Tax-Loss Harvesting Checklist

  • ☐ Calculate year-to-date capital gains (short-term and long-term)
  • ☐ Review all taxable accounts for unrealized losses
  • ☐ Prioritize short-term losses over long-term
  • ☐ Identify replacement securities to maintain allocation
  • ☐ Check wash sale rules carefully
  • ☐ Turn off dividend reinvestment for securities you plan to sell
  • ☐ Execute trades with trade date before December 31
  • ☐ Buy replacement securities immediately (if using swap strategy)
  • ☐ Document all trades and rationale
  • ☐ Set calendar reminders for 31-day wash sale windows
  • ☐ Track carried-forward losses for next year's tax return
  • ☐ Provide documentation to tax preparer
  • ☐ Consider ongoing harvesting throughout the year

Working with Tax Professionals

Tax-loss harvesting can get complex.
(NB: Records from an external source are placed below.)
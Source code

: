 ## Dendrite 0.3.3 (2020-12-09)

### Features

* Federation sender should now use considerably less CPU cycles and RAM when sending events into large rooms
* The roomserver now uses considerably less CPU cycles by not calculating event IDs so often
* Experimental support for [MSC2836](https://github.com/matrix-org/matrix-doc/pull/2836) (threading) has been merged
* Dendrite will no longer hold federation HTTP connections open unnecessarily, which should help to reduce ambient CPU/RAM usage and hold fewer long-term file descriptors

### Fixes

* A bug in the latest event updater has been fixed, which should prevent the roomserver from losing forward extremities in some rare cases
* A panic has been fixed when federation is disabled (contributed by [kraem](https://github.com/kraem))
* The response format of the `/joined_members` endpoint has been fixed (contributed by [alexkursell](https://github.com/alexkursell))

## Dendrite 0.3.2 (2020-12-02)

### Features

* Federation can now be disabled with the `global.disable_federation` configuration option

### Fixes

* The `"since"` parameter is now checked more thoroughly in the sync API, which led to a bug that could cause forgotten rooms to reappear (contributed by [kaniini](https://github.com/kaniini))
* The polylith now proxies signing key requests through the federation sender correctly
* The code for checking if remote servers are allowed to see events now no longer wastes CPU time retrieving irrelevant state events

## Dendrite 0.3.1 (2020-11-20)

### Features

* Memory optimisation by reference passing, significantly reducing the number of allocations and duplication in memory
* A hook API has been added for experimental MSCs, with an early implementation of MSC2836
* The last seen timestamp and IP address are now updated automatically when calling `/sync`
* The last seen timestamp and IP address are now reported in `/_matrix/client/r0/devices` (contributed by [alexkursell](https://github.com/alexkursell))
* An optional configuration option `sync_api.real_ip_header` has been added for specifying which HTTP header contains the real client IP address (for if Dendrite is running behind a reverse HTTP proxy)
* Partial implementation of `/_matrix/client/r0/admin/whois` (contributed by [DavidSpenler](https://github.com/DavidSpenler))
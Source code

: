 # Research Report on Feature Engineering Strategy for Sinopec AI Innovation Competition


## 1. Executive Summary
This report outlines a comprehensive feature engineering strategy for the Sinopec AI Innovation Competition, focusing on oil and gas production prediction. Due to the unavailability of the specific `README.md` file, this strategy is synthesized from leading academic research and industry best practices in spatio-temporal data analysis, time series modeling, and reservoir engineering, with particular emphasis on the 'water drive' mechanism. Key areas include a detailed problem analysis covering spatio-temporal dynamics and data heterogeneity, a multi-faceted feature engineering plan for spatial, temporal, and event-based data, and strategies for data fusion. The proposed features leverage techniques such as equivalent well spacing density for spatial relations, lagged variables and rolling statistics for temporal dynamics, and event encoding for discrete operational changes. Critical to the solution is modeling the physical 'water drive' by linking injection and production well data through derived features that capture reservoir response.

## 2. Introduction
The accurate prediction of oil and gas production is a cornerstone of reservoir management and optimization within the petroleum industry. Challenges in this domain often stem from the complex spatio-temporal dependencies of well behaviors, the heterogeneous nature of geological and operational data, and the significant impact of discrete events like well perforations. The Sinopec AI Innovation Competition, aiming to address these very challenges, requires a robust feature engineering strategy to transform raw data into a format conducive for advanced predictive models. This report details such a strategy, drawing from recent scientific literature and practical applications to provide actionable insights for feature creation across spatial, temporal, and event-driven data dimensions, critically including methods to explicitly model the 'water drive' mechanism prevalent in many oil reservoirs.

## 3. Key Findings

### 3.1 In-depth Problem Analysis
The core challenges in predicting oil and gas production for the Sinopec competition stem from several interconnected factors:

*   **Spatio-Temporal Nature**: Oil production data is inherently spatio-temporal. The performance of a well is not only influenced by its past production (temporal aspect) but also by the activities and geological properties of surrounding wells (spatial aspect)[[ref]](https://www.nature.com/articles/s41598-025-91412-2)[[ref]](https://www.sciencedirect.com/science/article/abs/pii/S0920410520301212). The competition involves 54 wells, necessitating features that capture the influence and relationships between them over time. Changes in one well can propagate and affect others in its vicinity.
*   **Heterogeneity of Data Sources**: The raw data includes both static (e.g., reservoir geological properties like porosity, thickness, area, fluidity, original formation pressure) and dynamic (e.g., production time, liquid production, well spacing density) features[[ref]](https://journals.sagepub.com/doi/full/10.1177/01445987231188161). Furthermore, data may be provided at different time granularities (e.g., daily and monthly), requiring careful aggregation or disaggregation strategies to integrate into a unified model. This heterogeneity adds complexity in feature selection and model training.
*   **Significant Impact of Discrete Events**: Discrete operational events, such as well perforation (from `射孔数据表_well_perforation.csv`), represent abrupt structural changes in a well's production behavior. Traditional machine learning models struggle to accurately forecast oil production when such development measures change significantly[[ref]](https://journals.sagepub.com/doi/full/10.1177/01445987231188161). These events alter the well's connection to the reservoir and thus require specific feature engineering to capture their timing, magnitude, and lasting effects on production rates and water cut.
Consider professional help if:

  • You have large portfolios with many holdings
  • You trade frequently and have complex gain/loss situations
  • You have state-specific tax considerations
  • You own alternative investments (real estate, partnerships, etc.)
  • You're subject to AMT (Alternative Minimum Tax)
  • You have foreign investments with currency considerations

Maximize Your Tax Efficiency

Tax-loss harvesting is a powerful tool to improve after-tax returns without changing your investment strategy. By strategically harvesting losses each year, especially at year-end, you can save thousands in taxes while maintaining your target asset allocation. Start reviewing your portfolio now to identify harvesting opportunities before December 31.